• [EXERCISE]:
Below are some entries. Copy each line that holds the string "Level".
*** Opening of DATA UNDER STUDY ***
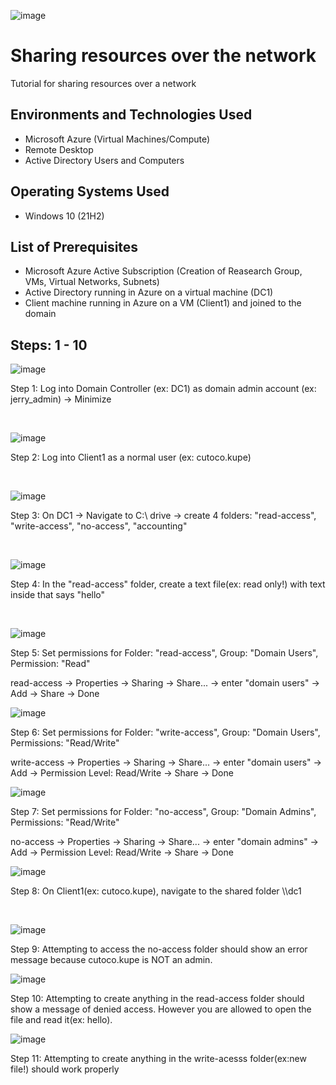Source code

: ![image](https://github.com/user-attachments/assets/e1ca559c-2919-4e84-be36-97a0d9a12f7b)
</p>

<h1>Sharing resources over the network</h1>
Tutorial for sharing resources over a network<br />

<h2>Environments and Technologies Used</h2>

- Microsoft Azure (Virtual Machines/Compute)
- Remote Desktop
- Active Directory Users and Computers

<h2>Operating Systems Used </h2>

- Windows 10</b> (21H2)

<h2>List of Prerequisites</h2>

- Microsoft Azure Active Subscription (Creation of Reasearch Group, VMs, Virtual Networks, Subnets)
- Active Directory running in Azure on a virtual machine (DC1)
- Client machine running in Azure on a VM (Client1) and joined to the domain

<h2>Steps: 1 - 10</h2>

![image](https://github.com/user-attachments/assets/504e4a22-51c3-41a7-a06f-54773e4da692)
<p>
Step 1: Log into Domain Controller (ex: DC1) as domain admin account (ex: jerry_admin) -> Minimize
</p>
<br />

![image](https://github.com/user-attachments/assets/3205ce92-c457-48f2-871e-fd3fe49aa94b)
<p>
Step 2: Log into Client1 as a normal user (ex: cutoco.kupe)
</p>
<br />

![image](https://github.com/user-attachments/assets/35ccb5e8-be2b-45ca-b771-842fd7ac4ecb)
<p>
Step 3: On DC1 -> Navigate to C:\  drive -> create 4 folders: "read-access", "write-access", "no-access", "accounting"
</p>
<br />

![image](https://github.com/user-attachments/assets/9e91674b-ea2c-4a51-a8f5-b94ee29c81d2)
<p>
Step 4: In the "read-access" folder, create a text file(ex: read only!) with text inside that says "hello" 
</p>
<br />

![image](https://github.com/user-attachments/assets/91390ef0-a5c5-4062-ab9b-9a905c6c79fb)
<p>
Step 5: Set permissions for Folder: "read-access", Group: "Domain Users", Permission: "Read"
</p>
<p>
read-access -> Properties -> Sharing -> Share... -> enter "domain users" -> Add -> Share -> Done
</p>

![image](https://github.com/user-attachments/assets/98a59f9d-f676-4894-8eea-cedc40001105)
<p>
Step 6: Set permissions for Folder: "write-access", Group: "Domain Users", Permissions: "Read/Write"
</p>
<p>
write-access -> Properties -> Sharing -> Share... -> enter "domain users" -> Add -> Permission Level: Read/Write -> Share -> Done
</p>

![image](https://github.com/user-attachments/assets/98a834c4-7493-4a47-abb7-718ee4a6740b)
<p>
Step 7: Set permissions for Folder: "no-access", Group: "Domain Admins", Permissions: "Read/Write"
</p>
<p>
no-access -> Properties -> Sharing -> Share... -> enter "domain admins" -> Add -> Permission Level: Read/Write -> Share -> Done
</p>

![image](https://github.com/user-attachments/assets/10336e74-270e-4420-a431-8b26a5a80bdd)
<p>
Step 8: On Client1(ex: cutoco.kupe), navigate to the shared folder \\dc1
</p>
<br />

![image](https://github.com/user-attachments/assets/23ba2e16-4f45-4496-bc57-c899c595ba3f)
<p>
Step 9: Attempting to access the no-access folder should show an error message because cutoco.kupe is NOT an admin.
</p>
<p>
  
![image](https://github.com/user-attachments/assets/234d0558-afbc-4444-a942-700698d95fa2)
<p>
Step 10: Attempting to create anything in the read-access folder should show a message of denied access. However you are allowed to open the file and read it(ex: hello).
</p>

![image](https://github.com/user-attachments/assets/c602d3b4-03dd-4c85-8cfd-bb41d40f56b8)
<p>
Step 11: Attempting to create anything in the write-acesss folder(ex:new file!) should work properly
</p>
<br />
*** Close of DATA UNDER STUDY ***
• [TASK RESPONSE]:
write-access -> Properties -> Sharing -> Share... -> enter "domain users" -> Add -> Permission Level: Read/Write -> Share -> Done
no-access -> Properties -> Sharing -> Share... -> enter "domain admins" -> Add -> Permission Level: Read/Write -> Share -> Done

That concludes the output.